- Interactive map of Final Falls
- Location: Salmon–Huckleberry Wilderness
- Coordinates: 45°14′51″N 121°53′53″W﻿ / ﻿45.2475°N 121.89806°W
- Type: Cascade
- Elevation: 2,040 ft (620 m)
- Total height: 80 ft (24 m)

= Final Falls =

Final Falls, is a waterfall located on the Salmon River at the south skirt of the Mount Hood National Forest, in Clackamas County, in the U.S. state of Oregon. It is located in a privileged area where the river creates several waterfalls: Frustration Falls, Vanishing Falls, Little Niagara Falls, and Copper Creek Falls are within a mile from Final Falls; while Hideaway Falls, Split Falls, and Stein Falls are approximately two miles away.
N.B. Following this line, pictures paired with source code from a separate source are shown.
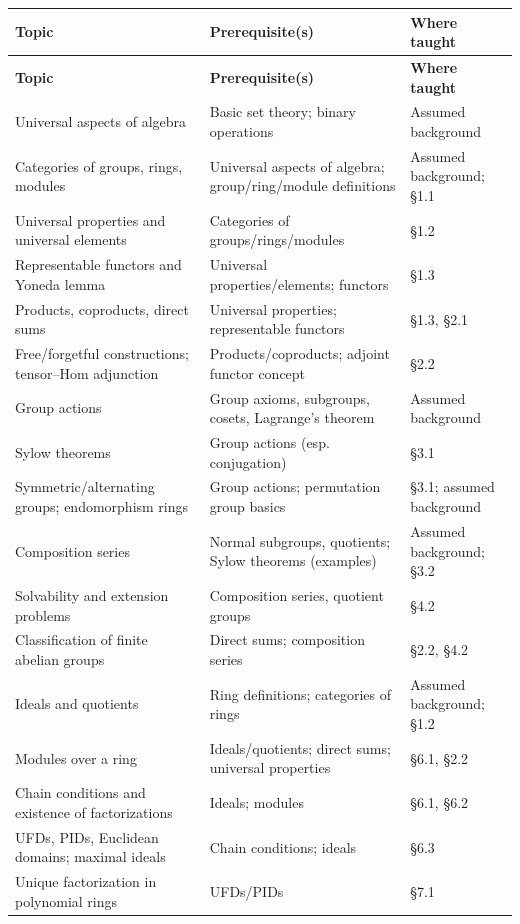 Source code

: \documentclass{article}
\begin{document}
\begin{longtable}{p{5cm} p{5cm} p{4.5cm}}
\toprule
\textbf{Topic} & \textbf{Prerequisite(s)} & \textbf{Where taught} \\
\midrule
\endfirsthead
\toprule
\textbf{Topic} & \textbf{Prerequisite(s)} & \textbf{Where taught} \\
\midrule
\endhead
Universal aspects of algebra & Basic set theory; binary operations & Assumed background \\
Categories of groups, rings, modules & Universal aspects of algebra; group/ring/module definitions & Assumed background; \S1.1 \\
Universal properties and universal elements & Categories of groups/rings/modules & \S1.2 \\
Representable functors and Yoneda lemma & Universal properties/elements; functors & \S1.3 \\
Products, coproducts, direct sums & Universal properties; representable functors & \S1.3, \S2.1 \\
Free/forgetful constructions; tensor--Hom adjunction & Products/coproducts; adjoint functor concept & \S2.2 \\
Group actions & Group axioms, subgroups, cosets, Lagrange's theorem & Assumed background \\
Sylow theorems & Group actions (esp. conjugation) & \S3.1 \\
Symmetric/alternating groups; endomorphism rings & Group actions; permutation group basics & \S3.1; assumed background \\
Composition series & Normal subgroups, quotients; Sylow theorems (examples) & Assumed background; \S3.2 \\
Solvability and extension problems & Composition series, quotient groups & \S4.2 \\
Classification of finite abelian groups & Direct sums; composition series & \S2.2, \S4.2 \\
Ideals and quotients & Ring definitions; categories of rings & Assumed background; \S1.2 \\
Modules over a ring & Ideals/quotients; direct sums; universal properties & \S6.1, \S2.2 \\
Chain conditions and existence of factorizations & Ideals; modules & \S6.1, \S6.2 \\
UFDs, PIDs, Euclidean domains; maximal ideals & Chain conditions; ideals & \S6.3 \\
Unique factorization in polynomial rings & UFDs/PIDs & \S7.1 \\

\end{longtable}
\end{document}
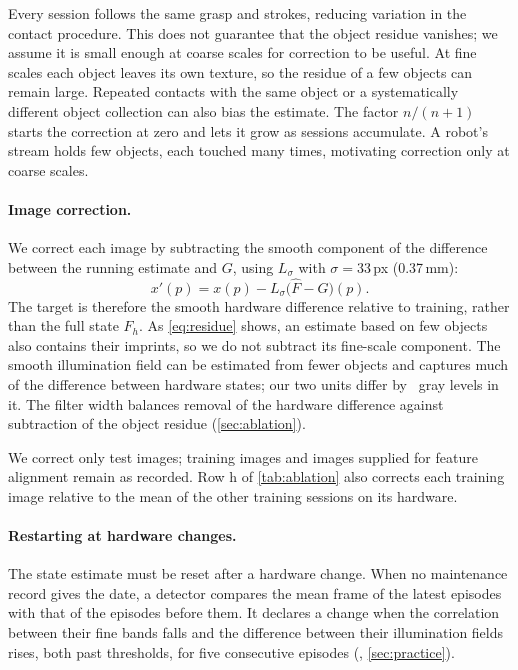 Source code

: Every session follows the same grasp and strokes, reducing variation in the contact procedure. This does not guarantee that the object residue vanishes; we assume it is small enough at coarse scales for correction to be useful. At fine scales each object leaves its own texture, so the residue of a few objects can remain large. Repeated contacts with the same object or a systematically different object collection can also bias the estimate. The factor $n/(n+1)$ starts the correction at zero and lets it grow as sessions accumulate. A robot's stream holds few objects, each touched many times, motivating correction only at coarse scales.

\paragraph{Image correction.}
We correct each image by subtracting the smooth component of the difference between the running estimate and $G$, using $L_\sigma$ with $\sigma = 33$\,px (0.37\,mm):
\begin{equation}
x'(p) = x(p) - L_\sigma\big(\hat F - G\big)(p).
\label{eq:correction}
\end{equation}
The target is therefore the smooth hardware difference relative to training, rather than the full state $F_h$. As \cref{eq:residue} shows, an estimate based on few objects also contains their imprints, so we do not subtract its fine-scale component. The smooth illumination field can be estimated from fewer objects and captures much of the difference between hardware states; our two units differ by \LpDistSoneStwo\ gray levels in it. The filter width balances removal of the hardware difference against subtraction of the object residue (\cref{sec:ablation}).

We correct only test images; training images and images supplied for feature alignment remain as recorded. Row h of \cref{tab:ablation} also corrects each training image relative to the mean of the other training sessions on its hardware.

\paragraph{Restarting at hardware changes.}
The state estimate must be reset after a hardware change. When no maintenance record gives the date, a detector compares the mean frame of the latest episodes with that of the episodes before them. It declares a change when the correlation between their fine bands falls and the difference between their illumination fields rises, both past thresholds, for five consecutive episodes (, \cref{sec:practice}).

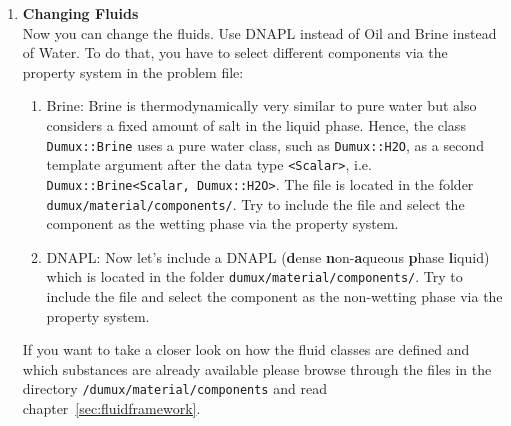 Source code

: \begin{enumerate}
\item \textbf{Changing Fluids} \\
Now you can change the fluids. Use DNAPL instead of Oil and Brine instead of Water. To do that, you have to select different components via the property system in the problem file:
\begin{enumerate}
 \item Brine: Brine is thermodynamically very similar to pure water but also considers a fixed amount of salt in the liquid phase. 
  Hence, the class \texttt{Dumux::Brine} uses a pure water class, such as \texttt{Dumux::H2O}, 
  as a second template argument after the data type \texttt{<Scalar>}, i.e. \texttt{Dumux::Brine<Scalar, Dumux::H2O>}. The file is located in the folder \texttt{dumux/material/components/}.
  Try to include the file and select the component as the wetting phase via the property system.
 \item DNAPL:  
  Now let's include a DNAPL (\textbf{d}ense \textbf{n}on-\textbf{a}queous \textbf{p}hase \textbf{l}iquid)
  which is located in the folder \texttt{dumux/material/components/}. Try to include the file and select the component as the non-wetting phase via the property system.
\end{enumerate}
If you want to take a closer look on how the fluid classes are defined and which substances are already available please browse through the files in the directory
\texttt{/dumux/material/components} and read chapter~\ref{sec:fluidframework}.


\end{enumerate}
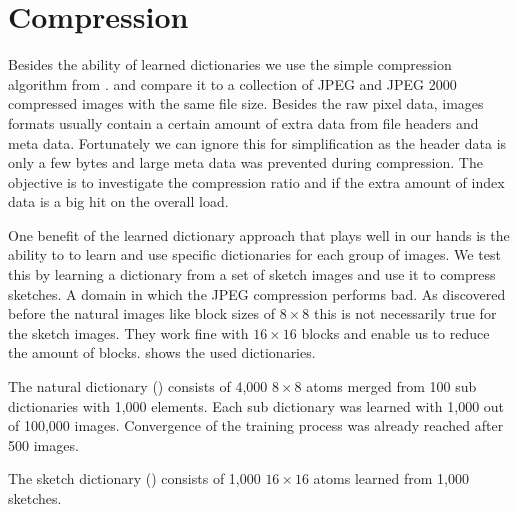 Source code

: \clearpage
\section{Compression}
Besides the ability of learned dictionaries 
we use the simple compression algorithm from .
and compare it to a collection of JPEG and JPEG 2000 compressed images with the
same file size. Besides the raw pixel data, images formats usually contain a
certain amount of extra data from file headers and meta data. Fortunately we can
ignore this for simplification as the header data is only a few bytes and
large meta data was prevented during compression. 
The objective is to investigate the compression ratio and if the extra amount of
index data is a big hit on the overall load.

One benefit of the learned dictionary approach that plays well in our
hands is the ability to to learn and use specific dictionaries for each group of
images. We test this by learning a dictionary from a set of sketch images and
use it to compress sketches. A domain in which the JPEG compression performs
bad. As discovered before the natural images like block sizes of $8\times 8$
this is not necessarily true for the sketch images. They work fine with
$16\times 16$ blocks and enable us to reduce the amount of blocks.
 shows the used dictionaries. 

The natural dictionary () consists of 4,000 $8 \times
8$ atoms merged from 100 sub dictionaries with 1,000 elements. Each sub
dictionary was learned with 1,000 out of 100,000 images. Convergence of the
training process was already reached after 500 images.

The sketch dictionary () consists of 1,000
$16\times 16$ atoms learned from 1,000 sketches.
The cascade and its river trail are surrounded by forest of Douglas fir, western hemlock, red cedar, bigleaf maple, red alder and black cottonwood trees.

== Access ==
Hiking to Final Falls starts at a trailhead that runs south along Salmon River starting in the town of Welches on U.S. Route 26 as it goes through Mount Hood National Forest. Final Falls is the last waterfall upstream, after Vanishing Falls and Frustration Falls. The trail is approximately 7 mi long and requires skill, visitors should always follow rules of safe waterfall hiking when visiting Final Falls. There is no trail access to this waterfall.